§ **What the task asks**
Would you please give the entries again word for word, with no images in your copy?

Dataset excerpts
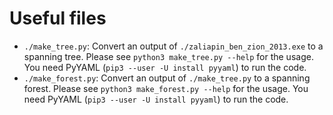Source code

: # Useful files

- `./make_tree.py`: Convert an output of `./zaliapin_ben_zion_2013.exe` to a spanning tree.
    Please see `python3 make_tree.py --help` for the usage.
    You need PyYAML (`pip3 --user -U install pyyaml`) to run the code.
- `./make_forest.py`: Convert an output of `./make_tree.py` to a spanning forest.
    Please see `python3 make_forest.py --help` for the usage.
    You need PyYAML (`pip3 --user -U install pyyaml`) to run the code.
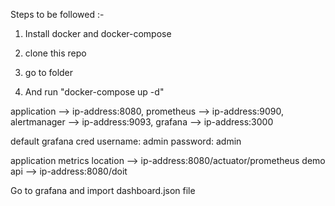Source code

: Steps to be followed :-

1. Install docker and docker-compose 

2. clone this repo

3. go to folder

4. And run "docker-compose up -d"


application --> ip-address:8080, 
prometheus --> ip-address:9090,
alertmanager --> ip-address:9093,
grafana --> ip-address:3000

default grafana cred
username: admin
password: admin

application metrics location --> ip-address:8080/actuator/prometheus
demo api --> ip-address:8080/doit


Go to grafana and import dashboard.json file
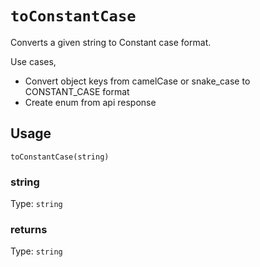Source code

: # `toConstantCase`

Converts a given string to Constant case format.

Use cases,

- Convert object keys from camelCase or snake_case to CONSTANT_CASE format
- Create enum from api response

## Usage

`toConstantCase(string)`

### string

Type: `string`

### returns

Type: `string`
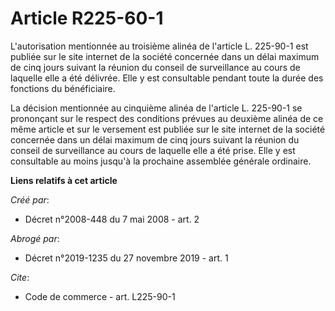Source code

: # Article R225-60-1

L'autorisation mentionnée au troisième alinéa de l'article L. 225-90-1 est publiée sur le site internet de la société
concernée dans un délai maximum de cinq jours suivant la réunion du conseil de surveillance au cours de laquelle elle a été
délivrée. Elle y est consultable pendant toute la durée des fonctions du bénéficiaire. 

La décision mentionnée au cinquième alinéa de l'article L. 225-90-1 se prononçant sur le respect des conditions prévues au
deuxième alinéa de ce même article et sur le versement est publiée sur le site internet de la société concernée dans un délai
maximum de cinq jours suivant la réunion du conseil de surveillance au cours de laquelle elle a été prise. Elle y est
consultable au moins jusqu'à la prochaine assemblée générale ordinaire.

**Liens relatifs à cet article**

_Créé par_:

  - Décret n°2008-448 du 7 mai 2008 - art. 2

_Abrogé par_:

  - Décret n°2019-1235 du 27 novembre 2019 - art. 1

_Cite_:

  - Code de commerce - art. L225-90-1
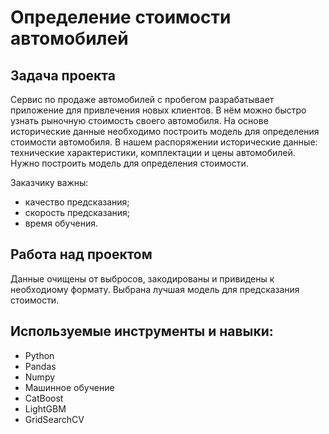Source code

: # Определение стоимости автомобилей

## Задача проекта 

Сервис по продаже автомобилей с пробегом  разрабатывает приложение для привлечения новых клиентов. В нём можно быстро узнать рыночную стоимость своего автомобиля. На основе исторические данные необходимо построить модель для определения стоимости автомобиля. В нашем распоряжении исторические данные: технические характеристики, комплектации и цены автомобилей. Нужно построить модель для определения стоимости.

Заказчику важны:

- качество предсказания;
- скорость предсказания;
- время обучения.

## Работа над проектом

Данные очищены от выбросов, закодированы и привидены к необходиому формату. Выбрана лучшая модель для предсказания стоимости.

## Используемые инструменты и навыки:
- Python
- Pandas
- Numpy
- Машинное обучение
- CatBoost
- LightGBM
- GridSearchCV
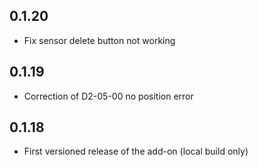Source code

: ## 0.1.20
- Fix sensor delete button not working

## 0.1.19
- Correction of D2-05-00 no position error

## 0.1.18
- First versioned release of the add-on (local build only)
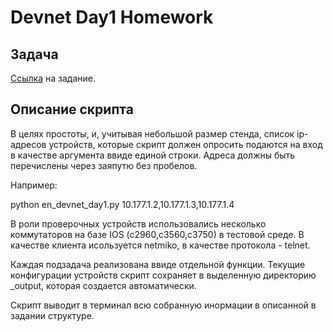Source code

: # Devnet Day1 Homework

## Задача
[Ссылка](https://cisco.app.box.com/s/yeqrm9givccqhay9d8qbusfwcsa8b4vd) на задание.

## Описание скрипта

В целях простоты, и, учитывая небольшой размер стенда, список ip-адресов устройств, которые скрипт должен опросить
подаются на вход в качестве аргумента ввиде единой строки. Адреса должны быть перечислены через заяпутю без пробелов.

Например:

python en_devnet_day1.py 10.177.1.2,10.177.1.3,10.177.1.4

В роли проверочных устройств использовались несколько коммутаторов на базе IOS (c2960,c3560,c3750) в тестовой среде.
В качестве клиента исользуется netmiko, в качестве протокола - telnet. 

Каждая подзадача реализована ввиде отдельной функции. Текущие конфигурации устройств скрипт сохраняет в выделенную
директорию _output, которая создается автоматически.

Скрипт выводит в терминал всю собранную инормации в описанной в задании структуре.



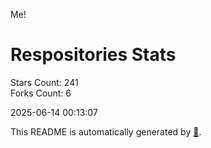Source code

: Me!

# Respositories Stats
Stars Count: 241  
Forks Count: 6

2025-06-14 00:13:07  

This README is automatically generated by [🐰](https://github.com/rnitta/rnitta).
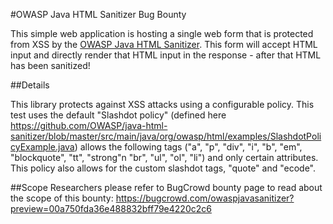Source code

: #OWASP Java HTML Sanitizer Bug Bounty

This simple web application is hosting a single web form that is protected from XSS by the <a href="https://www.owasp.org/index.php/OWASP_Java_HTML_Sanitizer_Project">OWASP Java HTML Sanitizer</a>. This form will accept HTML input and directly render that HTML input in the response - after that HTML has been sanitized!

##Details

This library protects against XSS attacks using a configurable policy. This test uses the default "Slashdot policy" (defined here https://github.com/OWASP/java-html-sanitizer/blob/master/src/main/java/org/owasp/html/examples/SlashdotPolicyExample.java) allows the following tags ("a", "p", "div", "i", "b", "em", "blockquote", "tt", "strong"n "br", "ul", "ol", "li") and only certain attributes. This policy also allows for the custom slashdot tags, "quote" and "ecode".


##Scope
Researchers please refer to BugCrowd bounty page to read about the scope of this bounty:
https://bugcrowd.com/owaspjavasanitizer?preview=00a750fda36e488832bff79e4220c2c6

§ **Finished exercise**
Source code

: # Useful files

- `./make_tree.py`: Convert an output of `./zaliapin_ben_zion_2013.exe` to a spanning tree.
    Please see `python3 make_tree.py --help` for the usage.
    You need PyYAML (`pip3 --user -U install pyyaml`) to run the code.
- `./make_forest.py`: Convert an output of `./make_tree.py` to a spanning forest.
    Please see `python3 make_forest.py --help` for the usage.
    You need PyYAML (`pip3 --user -U install pyyaml`) to run the code.
Source code

: Steps to be followed :-

1. Install docker and docker-compose 

2. clone this repo

3. go to folder

4. And run "docker-compose up -d"


application --> ip-address:8080, 
prometheus --> ip-address:9090,
alertmanager --> ip-address:9093,
grafana --> ip-address:3000

default grafana cred
username: admin
password: admin

application metrics location --> ip-address:8080/actuator/prometheus
demo api --> ip-address:8080/doit


Go to grafana and import dashboard.json file
Source code

: # `toConstantCase`

Converts a given string to Constant case format.

Use cases,

- Convert object keys from camelCase or snake_case to CONSTANT_CASE format
- Create enum from api response

## Usage

`toConstantCase(string)`

### string

Type: `string`

### returns

Type: `string`
Source code

: # Article R225-60-1

L'autorisation mentionnée au troisième alinéa de l'article L. 225-90-1 est publiée sur le site internet de la société
concernée dans un délai maximum de cinq jours suivant la réunion du conseil de surveillance au cours de laquelle elle a été
délivrée. Elle y est consultable pendant toute la durée des fonctions du bénéficiaire. 

La décision mentionnée au cinquième alinéa de l'article L. 225-90-1 se prononçant sur le respect des conditions prévues au
deuxième alinéa de ce même article et sur le versement est publiée sur le site internet de la société concernée dans un délai
maximum de cinq jours suivant la réunion du conseil de surveillance au cours de laquelle elle a été prise. Elle y est
consultable au moins jusqu'à la prochaine assemblée générale ordinaire.

**Liens relatifs à cet article**

_Créé par_:

  - Décret n°2008-448 du 7 mai 2008 - art. 2

_Abrogé par_:

  - Décret n°2019-1235 du 27 novembre 2019 - art. 1

_Cite_:

  - Code de commerce - art. L225-90-1
Source code

: # Определение стоимости автомобилей

## Задача проекта 

Сервис по продаже автомобилей с пробегом  разрабатывает приложение для привлечения новых клиентов. В нём можно быстро узнать рыночную стоимость своего автомобиля. На основе исторические данные необходимо построить модель для определения стоимости автомобиля. В нашем распоряжении исторические данные: технические характеристики, комплектации и цены автомобилей. Нужно построить модель для определения стоимости.

Заказчику важны:

- качество предсказания;
- скорость предсказания;
- время обучения.

## Работа над проектом

Данные очищены от выбросов, закодированы и привидены к необходиому формату. Выбрана лучшая модель для предсказания стоимости.

## Используемые инструменты и навыки:
- Python
- Pandas
- Numpy
- Машинное обучение
- CatBoost
- LightGBM
- GridSearchCV
Source code

: ## 0.1.20
- Fix sensor delete button not working

## 0.1.19
- Correction of D2-05-00 no position error

## 0.1.18
- First versioned release of the add-on (local build only)
Source code

: # Devnet Day1 Homework

## Задача
[Ссылка](https://cisco.app.box.com/s/yeqrm9givccqhay9d8qbusfwcsa8b4vd) на задание.

## Описание скрипта

В целях простоты, и, учитывая небольшой размер стенда, список ip-адресов устройств, которые скрипт должен опросить
подаются на вход в качестве аргумента ввиде единой строки. Адреса должны быть перечислены через заяпутю без пробелов.

Например:

python en_devnet_day1.py 10.177.1.2,10.177.1.3,10.177.1.4

В роли проверочных устройств использовались несколько коммутаторов на базе IOS (c2960,c3560,c3750) в тестовой среде.
В качестве клиента исользуется netmiko, в качестве протокола - telnet. 

Каждая подзадача реализована ввиде отдельной функции. Текущие конфигурации устройств скрипт сохраняет в выделенную
директорию _output, которая создается автоматически.

Скрипт выводит в терминал всю собранную инормации в описанной в задании структуре.



Source code

: Me!

# Respositories Stats
Stars Count: 241  
Forks Count: 6

2025-06-14 00:13:07  

This README is automatically generated by [🐰](https://github.com/rnitta/rnitta).
Source code

: #OWASP Java HTML Sanitizer Bug Bounty

This simple web application is hosting a single web form that is protected from XSS by the <a href="https://www.owasp.org/index.php/OWASP_Java_HTML_Sanitizer_Project">OWASP Java HTML Sanitizer</a>. This form will accept HTML input and directly render that HTML input in the response - after that HTML has been sanitized!

##Details

This library protects against XSS attacks using a configurable policy. This test uses the default "Slashdot policy" (defined here https://github.com/OWASP/java-html-sanitizer/blob/master/src/main/java/org/owasp/html/examples/SlashdotPolicyExample.java) allows the following tags ("a", "p", "div", "i", "b", "em", "blockquote", "tt", "strong"n "br", "ul", "ol", "li") and only certain attributes. This policy also allows for the custom slashdot tags, "quote" and "ecode".


##Scope
Researchers please refer to BugCrowd bounty page to read about the scope of this bounty:
https://bugcrowd.com/owaspjavasanitizer?preview=00a750fda36e488832bff79e4220c2c6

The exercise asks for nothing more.